Work instructions
Of all the lines in the records below, copy only those that contain the string "verbatim".

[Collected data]

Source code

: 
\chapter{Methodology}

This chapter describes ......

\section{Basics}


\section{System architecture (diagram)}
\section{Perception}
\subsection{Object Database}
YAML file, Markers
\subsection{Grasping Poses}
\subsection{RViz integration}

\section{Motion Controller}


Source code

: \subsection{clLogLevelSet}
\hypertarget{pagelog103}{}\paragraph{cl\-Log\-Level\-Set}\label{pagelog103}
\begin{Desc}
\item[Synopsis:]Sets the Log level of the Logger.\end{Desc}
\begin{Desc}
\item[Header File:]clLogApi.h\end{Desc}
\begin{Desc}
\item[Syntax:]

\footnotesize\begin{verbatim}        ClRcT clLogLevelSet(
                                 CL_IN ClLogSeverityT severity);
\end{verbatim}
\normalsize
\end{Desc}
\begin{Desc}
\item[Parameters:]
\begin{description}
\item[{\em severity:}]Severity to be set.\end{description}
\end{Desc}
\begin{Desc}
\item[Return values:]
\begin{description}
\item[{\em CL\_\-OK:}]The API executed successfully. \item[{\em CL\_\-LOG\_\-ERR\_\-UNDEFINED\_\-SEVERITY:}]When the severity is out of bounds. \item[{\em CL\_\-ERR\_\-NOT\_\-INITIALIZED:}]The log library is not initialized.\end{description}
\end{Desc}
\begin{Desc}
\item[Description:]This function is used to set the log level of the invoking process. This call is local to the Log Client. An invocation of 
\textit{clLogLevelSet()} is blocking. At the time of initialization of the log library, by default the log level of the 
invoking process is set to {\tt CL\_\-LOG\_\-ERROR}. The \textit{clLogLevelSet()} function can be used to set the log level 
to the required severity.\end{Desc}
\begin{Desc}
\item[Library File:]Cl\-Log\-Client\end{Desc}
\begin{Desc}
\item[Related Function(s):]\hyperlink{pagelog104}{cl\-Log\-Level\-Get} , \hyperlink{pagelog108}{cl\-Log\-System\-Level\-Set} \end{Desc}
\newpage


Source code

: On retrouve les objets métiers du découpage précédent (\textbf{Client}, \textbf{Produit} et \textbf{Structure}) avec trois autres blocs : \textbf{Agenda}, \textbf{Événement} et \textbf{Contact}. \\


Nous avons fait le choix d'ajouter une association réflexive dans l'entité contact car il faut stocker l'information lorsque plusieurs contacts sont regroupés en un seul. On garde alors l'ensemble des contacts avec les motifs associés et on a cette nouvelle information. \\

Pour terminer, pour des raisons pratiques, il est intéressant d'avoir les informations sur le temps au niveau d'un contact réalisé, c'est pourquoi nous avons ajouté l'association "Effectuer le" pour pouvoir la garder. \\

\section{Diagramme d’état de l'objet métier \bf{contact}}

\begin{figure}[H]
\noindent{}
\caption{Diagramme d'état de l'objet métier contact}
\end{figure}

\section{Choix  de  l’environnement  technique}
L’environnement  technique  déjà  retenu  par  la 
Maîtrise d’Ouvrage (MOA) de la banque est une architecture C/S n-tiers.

Solution to this problem
\footnotesize\begin{verbatim}        ClRcT clLogLevelSet(
\end{verbatim}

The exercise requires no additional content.